The English National Ballet says it will not comment on the political affiliations or personal lives of its dancers.

‘No regrets’

Calls for Clarke’s dismissal have increased since she gave an interview defending her political views to the Mail on Sunday.

“I have been labelled a racist and a fascist,” she said, “because I have a view on immigration — and I mean mass immigration — but isn’t that something that a lot of people worry about?

“It’s not about removing foreigners. It’s about border controls,” she added.

“I don’t regret anything. I will stay a member.”

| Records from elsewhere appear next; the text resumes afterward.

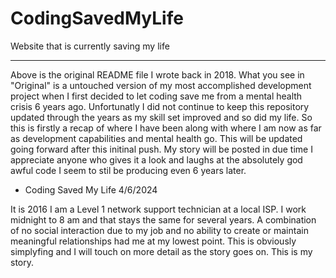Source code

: # CodingSavedMyLife
Website that is currently saving my life 


-------------------------------------------

Above is the original README file I wrote back in 2018. What you see in "Original" is a untouched version of my most accomplished development project when I first decided to let coding save me from a mental health crisis 6 years ago. Unfortunatly I did not continue to keep this repository updated through the years as my skill set improved and so did my life. So this is firstly a recap of where I have been along with where I am now as far as development capabilities and mental health go. This will be updated going forward after this initinal push. My story will be posted in due time I appreciate anyone who gives it a look and laughs at the absolutely god awful code I seem to stil be producing even 6 years later. 

- Coding Saved My Life 4/6/2024


It is 2016 I am a Level 1 network support technician at a local ISP. I work midnight to 8 am and that stays the same for several years. A combination of no social interaction due to my job and no ability to create or maintain meaningful relationships had me at my lowest point. This is obviously simplyfing and I will touch on more detail as the story goes on. This is my story.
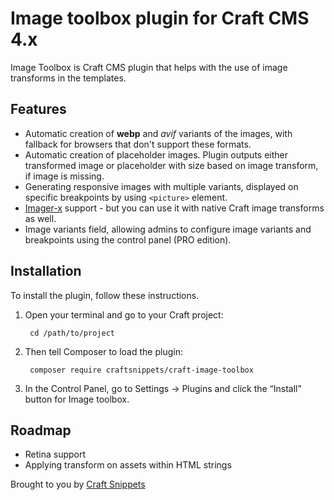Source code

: # Image toolbox plugin for Craft CMS 4.x

Image Toolbox is Craft CMS plugin that helps with the use of image transforms in the templates.

## Features

* Automatic creation of **webp** and *avif* variants of the images, with fallback for browsers that don't support these formats.
* Automatic creation of placeholder images. Plugin outputs either transformed image or placeholder with size based on image transform, if image is missing.
* Generating responsive images with multiple variants, displayed on specific breakpoints by using `<picture>` element.
* [Imager-x](https://plugins.craftcms.com/imager-x) support - but you can use it with native Craft image transforms as well.
* Image variants field, allowing admins to configure image variants and breakpoints using the control panel (PRO edition).

## Installation

To install the plugin, follow these instructions.

1. Open your terminal and go to your Craft project:

        cd /path/to/project

2. Then tell Composer to load the plugin:

        composer require craftsnippets/craft-image-toolbox

3. In the Control Panel, go to Settings → Plugins and click the “Install” button for Image toolbox.

## Roadmap

* Retina support
* Applying transform on assets within HTML strings

Brought to you by [Craft Snippets](http://craftsnippets.com)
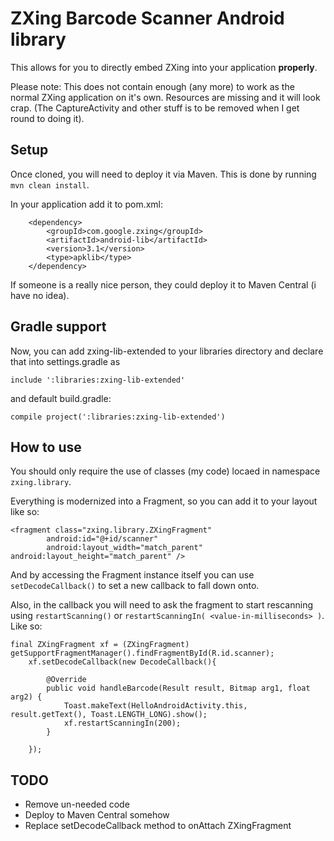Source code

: # ZXing Barcode Scanner Android library

This allows for you to directly embed ZXing into your application **properly**.

Please note: This does not contain enough (any more) to work as the normal ZXing application on it's own. Resources are missing and it will look crap. (The CaptureActivity and other stuff is to be removed when I get round to doing it).

## Setup

Once cloned, you will need to deploy it via Maven. This is done by running `mvn clean install`.

In your application add it to pom.xml:

        <dependency>
            <groupId>com.google.zxing</groupId>
            <artifactId>android-lib</artifactId>
            <version>3.1</version>
            <type>apklib</type>
        </dependency>

If someone is a really nice person, they could deploy it to Maven Central (i have no idea).

## Gradle support

Now, you can add zxing-lib-extended to your libraries directory and declare that into settings.gradle as

    include ':libraries:zxing-lib-extended'

and default build.gradle:

    compile project(':libraries:zxing-lib-extended')

## How to use

You should only require the use of classes (my code) locaed in namespace `zxing.library`.

Everything is modernized into a Fragment, so you can add it to your layout like so:

	<fragment class="zxing.library.ZXingFragment"
            android:id="@+id/scanner"
            android:layout_width="match_parent" android:layout_height="match_parent" />

And by accessing the Fragment instance itself you can use `setDecodeCallback()` to set a new callback to fall down onto.

Also, in the callback you will need to ask the fragment to start rescanning using `restartScanning()` or `restartScanningIn( <value-in-milliseconds> )`. Like so:

	final ZXingFragment xf = (ZXingFragment) getSupportFragmentManager().findFragmentById(R.id.scanner);
        xf.setDecodeCallback(new DecodeCallback(){

			@Override
			public void handleBarcode(Result result, Bitmap arg1, float arg2) {
				Toast.makeText(HelloAndroidActivity.this, result.getText(), Toast.LENGTH_LONG).show();
				xf.restartScanningIn(200);
			}
        	
        });

## TODO

* Remove un-needed code
* Deploy to Maven Central somehow
* Replace setDecodeCallback method to onAttach ZXingFragment
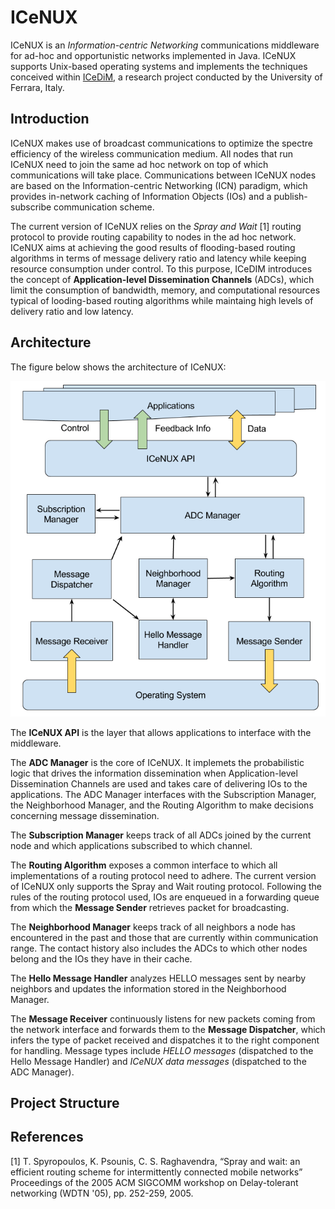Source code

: # ICeNUX
ICeNUX is an *Information-centric Networking* communications middleware for ad-hoc and opportunistic networks implemented in Java.
ICeNUX supports Unix-based operating systems and implements the techniques conceived within
[ICeDiM](http://endif.unife.it/en/research/research-1/information-technology/computer-science/distributed-systems-group/research-projects/iceone), a research project conducted by the University of Ferrara, Italy.



## Introduction
ICeNUX makes use of broadcast communications to optimize the spectre efficiency of the wireless communication medium.
All nodes that run ICeNUX need to join the same ad hoc network on top of which communications will take place. 
Communications between ICeNUX nodes are based on the Information-centric Networking (ICN) paradigm, which provides in-network caching of Information Objects (IOs) and a publish-subscribe communication scheme.

The current version of ICeNUX relies on the *Spray and Wait* [1] routing protocol to provide routing capability to nodes in the ad hoc network. ICeNUX aims at achieving the good results of flooding-based routing algorithms in terms of message delivery ratio and latency while keeping resource consumption under control.
To this purpose, ICeDIM introduces the concept of **Application-level Dissemination Channels** (ADCs), which limit the consumption of bandwidth, memory, and computational resources typical of looding-based routing algorithms while maintaing high levels of delivery ratio and low latency.



## Architecture
The figure below shows the architecture of ICeNUX:

![Architecture of the ICeNUX middleware](https://github.com/DSG-UniFE/ICeNUX/blob/master/doc/ICeNUX%20Architecture.png)


The **ICeNUX API** is the layer that allows applications to interface with the middleware.

The **ADC Manager** is the core of ICeNUX. It implemets the probabilistic logic that drives the information dissemination when Application-level Dissemination Channels are used and takes care of delivering IOs to the applications. The ADC Manager interfaces with the Subscription Manager, the Neighborhood Manager, and the Routing Algorithm to make decisions concerning message dissemination.

The **Subscription Manager** keeps track of all ADCs joined by the current node and which applications subscribed to which channel.

The **Routing Algorithm** exposes a common interface to which all implementations of a routing protocol need to adhere. The current version of ICeNUX only supports the Spray and Wait routing protocol. Following the rules of the routing protocol used, IOs are enqueued in a forwarding queue from which the **Message Sender** retrieves packet for broadcasting.

The **Neighborhood Manager** keeps track of all neighbors a node has encountered in the past and those that are currently within communication range. The contact history also includes the ADCs to which other nodes belong and the IOs they have in their cache.

The **Hello Message Handler** analyzes HELLO messages sent by nearby neighbors and updates the information stored in the Neighborhood Manager.

The **Message Receiver** continuously listens for new packets coming from the network interface and forwards them to the **Message Dispatcher**, which infers the type of packet received and dispatches it to the right component for handling. Message types include *HELLO messages* (dispatched to the Hello Message Handler) and *ICeNUX data messages* (dispatched to the ADC Manager).




## Project Structure




## References
[1] T. Spyropoulos, K. Psounis, C. S. Raghavendra, “Spray and wait: an efficient routing scheme for intermittently connected mobile networks” Proceedings of the 2005 ACM SIGCOMM workshop on Delay-tolerant networking (WDTN '05), pp. 252-259, 2005.
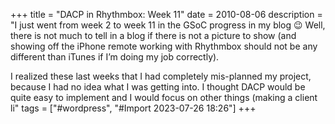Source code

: +++
title = "DACP in Rhythmbox: Week 11"
date = 2010-08-06
description = "I just went from week 2 to week 11 in the GSoC progress in my blog 😉 Well, there is not much to tell in a blog if there is not a picture to show (and showing off the iPhone remote working with Rhythmbox should not be any different than iTunes if I’m doing my job correctly).


I realized these last weeks that I had completely mis-planned my project, because I had no idea what I was getting into. I thought DACP would be quite easy to implement and I would focus on other things (making a client li"
tags = ["#wordpress", "#Import 2023-07-26 18:26"]
+++

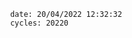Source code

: 

                date: 20/04/2022 12:32:32
                cycles: 20220

                         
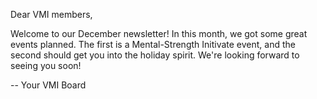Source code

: Dear VMI members,

Welcome to our December newsletter!
In this month, we got some great events planned.
The first is a Mental-Strength Initivate event, and the second should get you into the holiday spirit.
We're looking forward to seeing you soon!

-- Your VMI Board
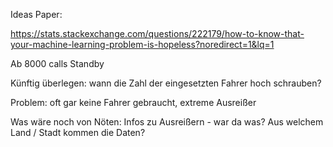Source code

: Ideas Paper:


https://stats.stackexchange.com/questions/222179/how-to-know-that-your-machine-learning-problem-is-hopeless?noredirect=1&lq=1

Ab 8000 calls Standby 

Künftig überlegen: wann die Zahl der eingesetzten Fahrer hoch schrauben?

Problem: oft gar keine Fahrer gebraucht, extreme Ausreißer 

Was wäre noch von Nöten: Infos zu Ausreißern - war da was? Aus welchem Land / Stadt kommen die Daten?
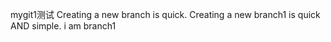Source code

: ﻿mygit1测试
Creating a new branch is quick.
Creating a new branch1 is quick AND simple.
i am branch1

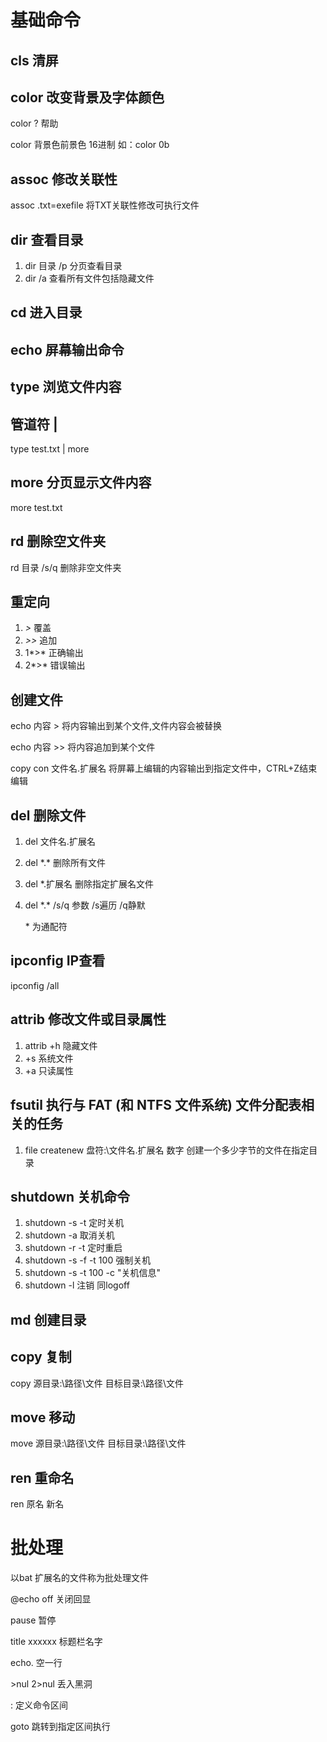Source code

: # 基础命令

## cls 清屏

## color 改变背景及字体颜色

color ? 帮助

color 背景色前景色 16进制  如：color 0b

## assoc  修改关联性

assoc .txt=exefile 将TXT关联性修改可执行文件

## dir 查看目录

1. dir 目录 /p 分页查看目录 
2. dir /a 查看所有文件包括隐藏文件

## cd 进入目录

## echo 屏幕输出命令

## type 浏览文件内容

## 管道符 |

type test.txt | more

## more 分页显示文件内容

more test.txt

## rd 删除空文件夹

rd  目录 /s/q 删除非空文件夹

## 重定向

1. *>* 覆盖
2. *>>* 追加
3. 1*>* 正确输出
4. 2*>* 错误输出

## 创建文件

echo 内容 > 将内容输出到某个文件,文件内容会被替换

echo 内容 >> 将内容追加到某个文件

copy con 文件名.扩展名   将屏幕上编辑的内容输出到指定文件中，CTRL+Z结束编辑

## del 删除文件

1. del 文件名.扩展名

2. del  \*.\* 删除所有文件

3. del \*.扩展名 删除指定扩展名文件

4. del \*.\* /s/q  参数 /s遍历 /q静默

   \* 为通配符

## ipconfig IP查看

ipconfig /all

## attrib 修改文件或目录属性

1. attrib +h 隐藏文件
2. +s 系统文件
3. +a 只读属性

## fsutil 执行与 FAT (和 NTFS 文件系统) 文件分配表相关的任务

1. file createnew 盘符:\文件名.扩展名 数字  创建一个多少字节的文件在指定目录

## shutdown 关机命令

1. shutdown -s -t  定时关机
2. shutdown -a 取消关机
3. shutdown -r -t 定时重启
4. shutdown -s -f -t 100 强制关机
5. shutdown -s -t 100 -c "关机信息"
6. shutdown -l 注销 同logoff

## md 创建目录

## copy 复制

copy 源目录:\路径\文件 目标目录:\路径\文件

## move 移动

move 源目录:\路径\文件 目标目录:\路径\文件

## ren 重命名

ren 原名 新名

# 批处理

以bat 扩展名的文件称为批处理文件

@echo off  关闭回显

pause 暂停

title xxxxxx 标题栏名字

echo. 空一行

\>nul 2\>nul 丢入黑洞

: 定义命令区间

goto 跳转到指定区间执行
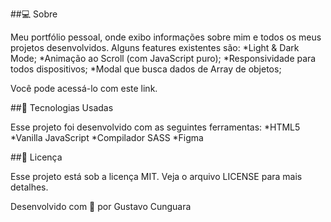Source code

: ##💻 Sobre

Meu portfólio pessoal, onde exibo informações sobre mim e todos os meus projetos desenvolvidos.
Alguns features existentes são:
*Light & Dark Mode;
*Animação ao Scroll (com JavaScript puro);
*Responsividade para todos dispositivos;
*Modal que busca dados de Array de objetos;

Você pode acessá-lo com este link.

##🚀 Tecnologias Usadas

Esse projeto foi desenvolvido com as seguintes ferramentas:
*HTML5
*Vanilla JavaScript
*Compilador SASS
*Figma

##📝 Licença

Esse projeto está sob a licença MIT. Veja o arquivo LICENSE para mais detalhes.

Desenvolvido com 💜 por Gustavo Cunguara
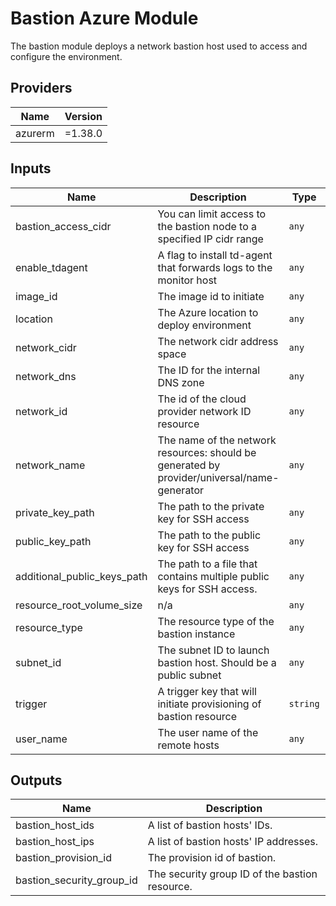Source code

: # Bastion Azure Module
The bastion module deploys a network bastion host used to access and configure the environment.

## Providers

| Name | Version |
|------|---------|
| azurerm | =1.38.0 |

## Inputs

| Name | Description | Type | Default | Required |
|------|-------------|------|---------|:-----:|
| bastion_access_cidr | You can limit access to the bastion node to a specified IP cidr range | `any` | n/a | yes |
| enable_tdagent | A flag to install td-agent that forwards logs to the monitor host | `any` | n/a | yes |
| image_id | The image id to initiate | `any` | n/a | yes |
| location | The Azure location to deploy environment | `any` | n/a | yes |
| network_cidr | The network cidr address space | `any` | n/a | yes |
| network_dns | The ID for the internal DNS zone | `any` | n/a | yes |
| network_id | The id of the cloud provider network ID resource | `any` | n/a | yes |
| network_name | The name of the network resources: should be generated by provider/universal/name-generator | `any` | n/a | yes |
| private_key_path | The path to the private key for SSH access | `any` | n/a | yes |
| public_key_path | The path to the public key for SSH access | `any` | n/a | yes |
| additional_public_keys_path | The path to a file that contains multiple public keys for SSH access. | `any` | n/a | no |
| resource_root_volume_size | n/a | `any` | n/a | yes |
| resource_type | The resource type of the bastion instance | `any` | n/a | yes |
| subnet_id | The subnet ID to launch bastion host. Should be a public subnet | `any` | n/a | yes |
| trigger | A trigger key that will initiate provisioning of bastion resource | `string` | `""` | no |
| user_name | The user name of the remote hosts | `any` | n/a | yes |

## Outputs

| Name | Description |
|------|-------------|
| bastion_host_ids | A list of bastion hosts' IDs. |
| bastion_host_ips | A list of bastion hosts' IP addresses. |
| bastion_provision_id | The provision id of bastion. |
| bastion_security_group_id | The security group ID of the bastion resource. |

“We would like to see Simone Clarke removed,” said UAF spokesman Weyman Bennett. “We believe she had used her position to support a party which fosters division.”

‘Incompatible views’

He added that such views were “incompatible with a leading arts institution such as the English National Ballet”.

The BNP currently holds more than 50 council seats in the UK.

On its website, it portrays itself as the only party “prepared to defend our traditional principles against the politically correct agenda” of Tony Blair and David Cameron.

But it is still best known for its political involvement in areas with racial tensions, and has been accused of stirring up antagonism — particularly against Muslims — in places such as Oldham, Burnley and Bradford.